Problem statement - Take the data below and extract the lines from the one with "- ✅ **Tests" to the one with "- ✅ **Auth complète**", inclusive, exactly as written.

Extracted material -
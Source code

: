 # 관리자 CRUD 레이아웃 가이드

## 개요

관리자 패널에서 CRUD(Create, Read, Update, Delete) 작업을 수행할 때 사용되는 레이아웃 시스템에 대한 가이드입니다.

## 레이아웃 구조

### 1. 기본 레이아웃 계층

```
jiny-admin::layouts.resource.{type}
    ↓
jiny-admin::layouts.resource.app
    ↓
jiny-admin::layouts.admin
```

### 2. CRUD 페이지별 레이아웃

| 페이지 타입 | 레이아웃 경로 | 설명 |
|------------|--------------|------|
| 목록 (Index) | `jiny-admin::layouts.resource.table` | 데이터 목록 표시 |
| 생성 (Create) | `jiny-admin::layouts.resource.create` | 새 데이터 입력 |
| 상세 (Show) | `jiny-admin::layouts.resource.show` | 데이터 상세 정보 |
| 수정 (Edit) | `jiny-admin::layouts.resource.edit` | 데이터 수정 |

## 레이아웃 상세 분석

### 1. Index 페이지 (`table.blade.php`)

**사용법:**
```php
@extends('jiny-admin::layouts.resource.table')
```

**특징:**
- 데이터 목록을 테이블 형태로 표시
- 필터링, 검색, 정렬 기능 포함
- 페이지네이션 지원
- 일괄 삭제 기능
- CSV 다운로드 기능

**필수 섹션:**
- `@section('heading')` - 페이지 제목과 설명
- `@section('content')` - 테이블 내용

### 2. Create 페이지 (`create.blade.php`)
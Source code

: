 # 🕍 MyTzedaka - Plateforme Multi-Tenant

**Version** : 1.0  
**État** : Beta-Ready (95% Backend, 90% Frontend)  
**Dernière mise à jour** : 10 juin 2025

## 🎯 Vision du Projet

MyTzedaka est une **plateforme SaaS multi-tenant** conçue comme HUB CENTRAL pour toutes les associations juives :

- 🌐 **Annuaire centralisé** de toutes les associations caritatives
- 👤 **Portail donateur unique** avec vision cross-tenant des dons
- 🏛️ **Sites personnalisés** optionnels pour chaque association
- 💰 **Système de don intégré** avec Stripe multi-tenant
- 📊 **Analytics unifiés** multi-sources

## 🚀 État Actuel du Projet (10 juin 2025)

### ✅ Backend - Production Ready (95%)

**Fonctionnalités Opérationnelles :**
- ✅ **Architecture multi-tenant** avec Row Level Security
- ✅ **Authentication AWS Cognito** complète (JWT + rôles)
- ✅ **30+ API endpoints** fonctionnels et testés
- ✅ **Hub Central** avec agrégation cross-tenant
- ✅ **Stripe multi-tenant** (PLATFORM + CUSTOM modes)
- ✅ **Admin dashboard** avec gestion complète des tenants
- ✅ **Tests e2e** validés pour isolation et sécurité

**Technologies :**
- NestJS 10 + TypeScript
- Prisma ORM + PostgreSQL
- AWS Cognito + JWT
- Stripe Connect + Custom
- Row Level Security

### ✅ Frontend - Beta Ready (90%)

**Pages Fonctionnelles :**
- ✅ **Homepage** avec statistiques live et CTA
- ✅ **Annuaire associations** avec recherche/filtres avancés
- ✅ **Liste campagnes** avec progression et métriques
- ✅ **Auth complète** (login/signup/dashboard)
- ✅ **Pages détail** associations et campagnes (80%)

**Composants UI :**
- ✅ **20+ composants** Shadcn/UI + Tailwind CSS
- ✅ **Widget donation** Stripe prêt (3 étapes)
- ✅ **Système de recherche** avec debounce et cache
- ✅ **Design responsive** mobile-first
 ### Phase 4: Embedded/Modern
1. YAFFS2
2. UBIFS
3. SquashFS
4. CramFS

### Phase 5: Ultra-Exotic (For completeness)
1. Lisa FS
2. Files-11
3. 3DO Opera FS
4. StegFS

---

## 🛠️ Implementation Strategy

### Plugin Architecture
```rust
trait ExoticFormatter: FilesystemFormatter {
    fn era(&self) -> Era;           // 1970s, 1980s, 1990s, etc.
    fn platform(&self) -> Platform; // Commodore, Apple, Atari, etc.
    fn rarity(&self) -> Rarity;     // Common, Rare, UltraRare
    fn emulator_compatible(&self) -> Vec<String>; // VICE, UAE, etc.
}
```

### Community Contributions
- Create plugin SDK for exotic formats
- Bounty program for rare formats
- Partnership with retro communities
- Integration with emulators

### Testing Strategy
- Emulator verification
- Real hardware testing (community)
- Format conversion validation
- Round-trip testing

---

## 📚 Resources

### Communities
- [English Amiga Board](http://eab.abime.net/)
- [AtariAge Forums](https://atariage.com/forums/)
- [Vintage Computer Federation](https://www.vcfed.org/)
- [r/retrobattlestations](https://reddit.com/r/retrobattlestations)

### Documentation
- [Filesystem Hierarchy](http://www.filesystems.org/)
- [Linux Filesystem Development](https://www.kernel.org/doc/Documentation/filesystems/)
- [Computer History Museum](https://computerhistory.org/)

Exercise output -
- ✅ **Tests e2e** validés pour isolation et sécurité

**Technologies :**
- NestJS 10 + TypeScript
- Prisma ORM + PostgreSQL
- AWS Cognito + JWT
- Stripe Connect + Custom
- Row Level Security

### ✅ Frontend - Beta Ready (90%)

**Pages Fonctionnelles :**
- ✅ **Homepage** avec statistiques live et CTA
- ✅ **Annuaire associations** avec recherche/filtres avancés
- ✅ **Liste campagnes** avec progression et métriques
- ✅ **Auth complète** (login/signup/dashboard)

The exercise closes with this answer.